Docker containers are volatile. They are designed to be run, turned off, and destroyed. When using Docker, the best way to upgrade docassemble to a new version is to destroy and rebuild your containers.

But what about your data? If you run docassemble, you are accumulating valuable data in SQL, in files, and in Redis. If your data are stored on the Docker container, they will be destroyed by docker rm.

There are two ways around this problem. The first, and most preferable solution, is to get an account on Amazon Web Services (AWS) or Microsoft Azure. If you use AWS, create an S3 bucket for your data, and then when you launch your container, set the S3BUCKET and associated environment variables. If you use Microsoft Azure, create an Azure blob storage resource, and a blob storage container within it, and then when you launch your container, set the AZUREACCOUNTNAME, AZUREACCOUNTKEY, and AZURECONTAINER environment variables. When docker stop is run, docassemble will backup the SQL database, the Redis database, the configuration, and your uploaded files to your S3 bucket or blob storage container. Then, when you issue a docker run command with environment variables pointing docassemble to your S3 bucket/Azure blob storage resource, docassemble will make restore from the backup. You can docker rm your container and your data will persist in the cloud.
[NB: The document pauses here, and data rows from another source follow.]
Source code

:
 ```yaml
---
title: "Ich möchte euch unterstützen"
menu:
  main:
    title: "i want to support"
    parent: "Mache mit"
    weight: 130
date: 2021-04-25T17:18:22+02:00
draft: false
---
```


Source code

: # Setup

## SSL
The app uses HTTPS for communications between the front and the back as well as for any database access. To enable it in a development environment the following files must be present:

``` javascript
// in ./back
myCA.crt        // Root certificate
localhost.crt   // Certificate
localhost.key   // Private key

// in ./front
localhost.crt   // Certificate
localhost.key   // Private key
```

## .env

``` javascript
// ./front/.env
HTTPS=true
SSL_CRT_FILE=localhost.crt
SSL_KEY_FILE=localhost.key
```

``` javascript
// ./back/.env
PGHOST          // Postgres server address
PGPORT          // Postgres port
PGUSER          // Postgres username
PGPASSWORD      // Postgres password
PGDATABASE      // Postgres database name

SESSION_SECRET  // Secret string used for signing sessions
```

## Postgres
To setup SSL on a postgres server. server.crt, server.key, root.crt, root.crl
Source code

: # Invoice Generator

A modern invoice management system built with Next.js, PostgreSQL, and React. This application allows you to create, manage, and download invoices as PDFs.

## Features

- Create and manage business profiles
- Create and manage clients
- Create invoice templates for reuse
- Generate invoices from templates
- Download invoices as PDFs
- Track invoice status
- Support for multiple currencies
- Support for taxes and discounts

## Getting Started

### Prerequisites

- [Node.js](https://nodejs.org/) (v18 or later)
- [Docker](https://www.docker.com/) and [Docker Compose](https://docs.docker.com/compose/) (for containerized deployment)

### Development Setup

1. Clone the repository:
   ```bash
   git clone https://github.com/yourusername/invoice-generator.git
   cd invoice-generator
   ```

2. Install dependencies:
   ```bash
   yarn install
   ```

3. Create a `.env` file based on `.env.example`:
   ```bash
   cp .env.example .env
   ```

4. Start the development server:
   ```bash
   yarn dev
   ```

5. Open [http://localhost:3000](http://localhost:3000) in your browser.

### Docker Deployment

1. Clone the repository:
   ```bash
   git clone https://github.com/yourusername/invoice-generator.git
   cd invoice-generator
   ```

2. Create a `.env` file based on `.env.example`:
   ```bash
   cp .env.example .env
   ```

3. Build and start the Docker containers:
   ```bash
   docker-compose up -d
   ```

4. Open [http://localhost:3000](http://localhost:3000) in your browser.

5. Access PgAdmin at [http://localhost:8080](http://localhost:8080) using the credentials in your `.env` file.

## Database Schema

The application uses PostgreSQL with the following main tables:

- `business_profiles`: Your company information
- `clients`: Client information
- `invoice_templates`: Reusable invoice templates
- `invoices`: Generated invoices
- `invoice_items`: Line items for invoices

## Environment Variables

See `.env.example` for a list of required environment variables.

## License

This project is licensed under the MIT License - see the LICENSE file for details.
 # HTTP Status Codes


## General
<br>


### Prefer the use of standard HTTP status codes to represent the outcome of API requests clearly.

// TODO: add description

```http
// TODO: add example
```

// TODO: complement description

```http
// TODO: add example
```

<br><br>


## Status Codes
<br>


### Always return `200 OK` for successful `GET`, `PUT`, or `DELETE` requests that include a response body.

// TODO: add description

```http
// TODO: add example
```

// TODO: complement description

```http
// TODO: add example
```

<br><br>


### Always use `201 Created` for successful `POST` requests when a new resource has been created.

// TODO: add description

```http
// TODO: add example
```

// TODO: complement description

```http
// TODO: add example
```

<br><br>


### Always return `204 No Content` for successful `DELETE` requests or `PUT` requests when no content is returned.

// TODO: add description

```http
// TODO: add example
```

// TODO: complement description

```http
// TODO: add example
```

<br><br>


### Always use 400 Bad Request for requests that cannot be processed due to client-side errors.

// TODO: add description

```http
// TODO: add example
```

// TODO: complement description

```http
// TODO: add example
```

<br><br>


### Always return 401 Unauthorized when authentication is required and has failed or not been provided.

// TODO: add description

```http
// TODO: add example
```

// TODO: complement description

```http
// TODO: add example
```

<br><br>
The second way is to use persistent volumes, which is a feature of Docker. This will store the data in directories on the Docker host, so that when you destroy the container, these directories will be untouched, and when you start up a new container, it will use the saved directories.

These two options are explained in the following subsections.

Using S3

To use S3 for persistent storage, sign up with Amazon Web Services, go to the S3 Console, click “Create Bucket,” and pick a name. If your site is at docassemble.example.com, a good name for the bucket is docassemble-example-com. (Client software will have trouble accessing your bucket if it contains . characters.) Under “Region,” pick the region nearest you.

Then you need to obtain an access key and a secret access key for S3. To obtain these credentials, go to IAM Console and create a user with “programmatic access.” Under “Attach existing policies directly,” find the policy called AmazonS3FullAccess and attach it to the user.

When you run a docassemble Docker container, set the configuration options S3BUCKET, S3ACCESSKEY, and S3SECRETACCESSKEY.

Note that if you run docassemble on EC2, you can launch your EC2 instances with an IAM role that allows docassemble to access to an S3 bucket without the necessity of setting S3ACCESSKEY and S3SECRETACCESSKEY. In this case, the only environment variable you need to pass is S3BUCKET.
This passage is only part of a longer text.